The Planet Ice Silverdome Arena is a 2,000-seat multi-purpose arena in Basingstoke, England. It was built in 1988 and has an Olympic sized  ice rink. It is one of several ice skating arenas in the UK operated by the Planet Ice company. It is home to the Basingstoke Bison and Basingstoke Buffalo ice hockey teams.

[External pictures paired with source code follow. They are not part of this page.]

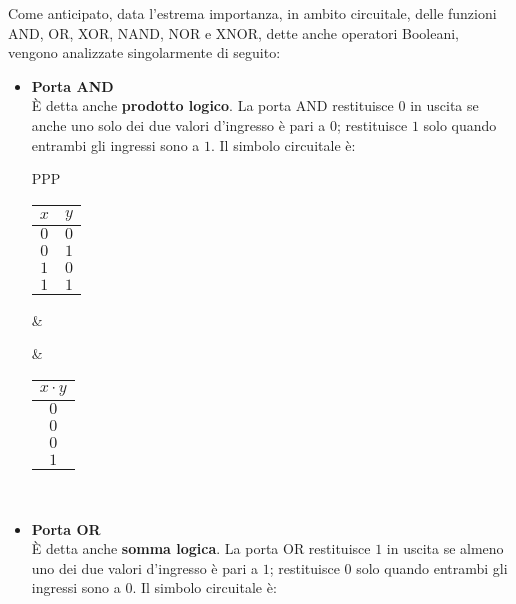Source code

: \documentclass[a4paper]{extarticle}
\begin{document}
\noindent
Come anticipato, data l’estrema importanza, in ambito circuitale, delle funzioni AND, OR, XOR, NAND, NOR e XNOR, dette anche operatori Booleani, vengono analizzate singolarmente di seguito:

\begin{itemize}
    \item \textbf{Porta AND}\\
    È detta anche \textbf{prodotto logico}. La porta AND restituisce \(0\) in uscita se anche uno solo dei due valori d’ingresso è pari a \(0\); restituisce \(1\) solo quando entrambi gli ingressi sono a \(1\). Il simbolo circuitale è:

    \vspace{1em}
    \noindent
    \begin{tabularx}{\textwidth}{PPP}
    {
        \begin{tabular}{c|c}
             \(x\) & \(y\)\\
             \hline
             $0$ & $0$\\
             $0$ & $1$\\
             $1$ & $0$\\
             $1$ & $1$
        \end{tabular}
    }
    &
    {
    }
    &
    {
        \begin{tabular}{c}
             \(x \cdot y\)\\
             \hline
             $0$\\
             $0$\\
             $0$\\
             $1$
        \end{tabular}
    }\\
    \end{tabularx}
    \vspace{1em}
    \noindent

    \item \textbf{Porta OR}\\
    È detta anche \textbf{somma logica}. La porta OR restituisce \(1\) in uscita se almeno uno dei due valori d’ingresso è pari a \(1\); restituisce \(0\) solo quando entrambi gli ingressi sono a \(0\). Il simbolo circuitale è:


\end{itemize}
\end{document}
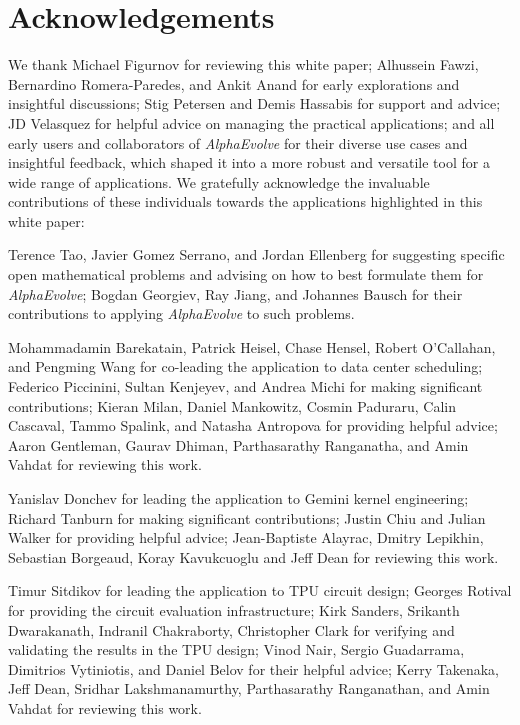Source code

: \documentclass[logo,copyright,12pt]{googledeepmind}
\theoremstyle{definition}
\theoremstyle{remark}
\theoremstyle{plain}
\newcommand{\method}{\emph{AlphaEvolve}\xspace}
\begin{document}



\section*{Acknowledgements}
\label{sec:acknowledgements}

We thank  Michael Figurnov for reviewing this white paper; Alhussein Fawzi, Bernardino Romera-Paredes, and Ankit Anand for early explorations and insightful discussions; Stig Petersen and Demis Hassabis for support and advice;  JD Velasquez for helpful advice on managing the practical applications; and all early users and collaborators of \method for their diverse use cases and insightful feedback, which shaped it into a more robust and versatile tool for a wide range of applications. We gratefully acknowledge the invaluable contributions of these individuals towards the applications highlighted in this white paper:

Terence Tao, Javier Gomez Serrano, and Jordan Ellenberg for suggesting specific open mathematical problems and advising on how to best formulate them for \method; Bogdan Georgiev, Ray Jiang, and Johannes Bausch for their contributions to applying \method to such problems.

Mohammadamin Barekatain, Patrick Heisel, Chase Hensel, Robert O'Callahan, and Pengming Wang for co-leading the application to data center scheduling; Federico Piccinini, Sultan Kenjeyev, and Andrea Michi for making significant contributions; Kieran Milan, Daniel Mankowitz, Cosmin Paduraru, Calin Cascaval, Tammo Spalink, and Natasha Antropova for providing helpful advice; Aaron Gentleman, Gaurav Dhiman, Parthasarathy Ranganatha, and Amin Vahdat for reviewing this work.

Yanislav Donchev for leading the application to Gemini kernel engineering; Richard Tanburn for making significant contributions; Justin Chiu and Julian Walker for providing helpful advice; Jean-Baptiste Alayrac, Dmitry Lepikhin, Sebastian Borgeaud, Koray Kavukcuoglu and Jeff Dean for reviewing this work.

Timur Sitdikov for leading the application to TPU circuit design; Georges Rotival for providing the circuit evaluation infrastructure; Kirk Sanders, Srikanth Dwarakanath, Indranil Chakraborty, Christopher Clark for verifying and validating the results in the TPU design; Vinod Nair, Sergio Guadarrama, Dimitrios Vytiniotis, and Daniel Belov for their helpful advice; Kerry Takenaka, Jeff Dean, Sridhar Lakshmanamurthy, Parthasarathy Ranganathan, and Amin Vahdat for reviewing this work.
\end{document}
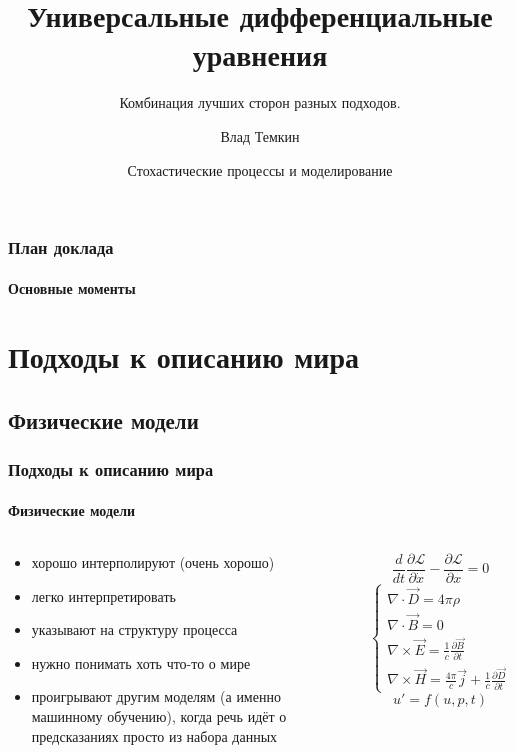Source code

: \documentclass[10pt,pdf,hyperref={unicode}]{beamer}
\title[UDE]{Универсальные дифференциальные уравнения}
\subtitle{Комбинация лучших сторон разных подходов.}
\author{Влад Темкин}
\institute[HSE] %
{
	Высшая Школа Экономики\\
	Факультет Физики
}
\date[\today]
{Стохастические процессы и моделирование}
\begin{document}
	
	\begin{frame}
		\titlepage
	\end{frame} 
	
	
	\begin{frame}
		\frametitle{План доклада} 
		\framesubtitle{Основные моменты}
		\tableofcontents[pausesections]
	\end{frame}


	\section{Подходы к описанию мира}
	
		\subsection{Физические модели}
		
			\begin{frame}
				\frametitle{Подходы к описанию мира} 
				\framesubtitle{Физические модели}
					\begin{columns}
						\column{0.5\linewidth}
						\begin{center}
							\begin{itemize}
								\item<2-> хорошо интерполируют (очень хорошо)
								\item<3-> легко интерпретировать 
								\item<4-> указывают на структуру процесса
								\item<5-> нужно понимать хоть что-то о мире
								\item<6-> проигрывают другим моделям (а именно машинному обучению), когда речь идёт о предсказаниях просто из набора данных
							\end{itemize}
						\end{center}
						\column{0.5\linewidth}
							\begin{displaymath}
								\frac{d}{dt}\frac{\partial \mathcal{L}}{\partial \dot{x}} - \frac{\partial \mathcal{L}}{\partial x} = 0
							\end{displaymath}
							\newline
							\begin{displaymath}
								\left\{\begin{gathered}
									\nabla \cdot \vec{D} = 4\pi	\rho\\
									\nabla \cdot \vec{B} = 0 \\
									\nabla \times \vec{E} = \frac{1}{c}\frac{\partial \vec{B}}{\partial t} \\
									\nabla \times \vec{H} = \frac{4\pi}{c}\vec{j} + \frac{1}{c}\frac{\partial \vec{D}}{\partial t}
								\end{gathered}\right.
							\end{displaymath}
							\newline
							\begin{displaymath}
								u' = f(u,p,t)
							\end{displaymath}
					\end{columns}
			\end{frame}
		
\end{document}

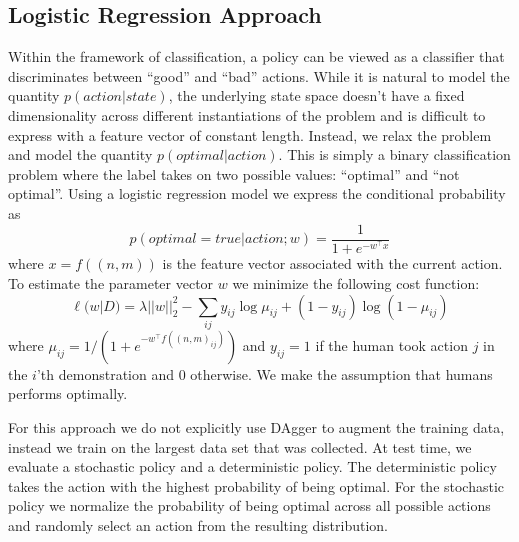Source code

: \subsection{Logistic Regression Approach}
Within the framework of classification, a policy can be viewed as a classifier that discriminates between “good” and “bad” actions. While it is natural to model the quantity $p(action|state)$, the underlying state space doesn't have a fixed dimensionality across different instantiations of the problem and is difficult to express with a feature vector of constant length. Instead, we relax the problem and model the quantity $p(optimal|action)$. This is simply a binary classification problem where the label takes on two possible values: ``optimal'' and ``not optimal''. Using a logistic regression model we express the conditional probability as $$p(optimal=true|action;w) = \frac{1}{1+e^{-w^\top x}}$$ where $x = f((n,m))$ is the feature vector associated with the current action. To estimate the parameter vector $w$ we minimize the following cost function: $$\ell(w|D)=\lambda||w||^2_2-\sum_{ij} y_{ij}\log\mu_{ij}+(1-y_{ij})\log(1-\mu_{ij})$$ where $\mu_{ij}=1/(1+e^{-w^\top f((n,m)_{ij})})$ and $y_{ij}=1$ if the human took action $j$ in the $i$'th demonstration and $0$ otherwise. We make the assumption that humans performs optimally.

For this approach we do not explicitly use DAgger to augment the training data, instead we train on the largest data set that was collected. At test time, we evaluate a stochastic policy and a deterministic policy. The deterministic policy takes the action with the highest probability of being optimal. For the stochastic policy we normalize the probability of being optimal across all possible actions and randomly select an action from the resulting distribution.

The first ever hockey game played at the ice rink was between Basingstoke Beavers (now Bison) and Bournemouth Sharks, on Sunday 17 July 1988. The Beavers won the game 27-2 in front of 1,200 spectators. The first ever goal was scored by the Beavers' Don Yewchin after just 10 seconds.

Public Skating 
Basingstoke Ice Rink has public skating year round, seven days a week. Disco sessions occur every Friday at 20:00 and birthday parties can be booked for the morning and afternoon sessions all week.

Private Hire  
Hiring can be done by contacting the rink directly on a case-by-case basis.

Synchronised Skating 
The local club Basingstoke Synchronised Skating Club has 3 Synchronised Skating teams using the rink. 
Including
 Snowstorm
 Ice Angels
 Ice Age
The club is sponsored by Persimmon Homes.

The club in conjunction with the figure skating club has  won the National Team Challenge inter-rink competition 3 times in 1999, 2004 and 2009.

Figure Skating 
The rink hosts top level figure skaters including 2015/16 national champion Danielle Harrison and has 12 coaches including Andrew Place who competed in the 1992 Olympics. There is patch ice for figure skaters every morning.

The local club is Basingstoke Ice Skating Club.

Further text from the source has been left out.